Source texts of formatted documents
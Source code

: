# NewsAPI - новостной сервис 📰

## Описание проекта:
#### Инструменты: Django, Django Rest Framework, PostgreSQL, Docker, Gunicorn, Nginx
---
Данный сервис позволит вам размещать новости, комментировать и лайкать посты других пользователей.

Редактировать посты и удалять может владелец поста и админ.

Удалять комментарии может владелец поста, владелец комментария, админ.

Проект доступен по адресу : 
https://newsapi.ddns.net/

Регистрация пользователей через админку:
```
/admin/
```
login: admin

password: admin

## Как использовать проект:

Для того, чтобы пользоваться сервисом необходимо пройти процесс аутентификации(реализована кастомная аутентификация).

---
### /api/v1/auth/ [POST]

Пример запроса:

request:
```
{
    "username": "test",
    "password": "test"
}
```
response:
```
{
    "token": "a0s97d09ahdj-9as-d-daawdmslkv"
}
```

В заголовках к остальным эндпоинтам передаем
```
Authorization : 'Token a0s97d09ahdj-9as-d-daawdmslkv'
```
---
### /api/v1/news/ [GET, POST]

## Aim of the exercise
With the line that contains "В заголовках к остальным эндпоинтам передаем" as your start, reproduce the data above exactly through its last line, and nothing before that start.

## Written reply
В заголовках к остальным эндпоинтам передаем
```
Authorization : 'Token a0s97d09ahdj-9as-d-daawdmslkv'
```
---
### /api/v1/news/ [GET, POST]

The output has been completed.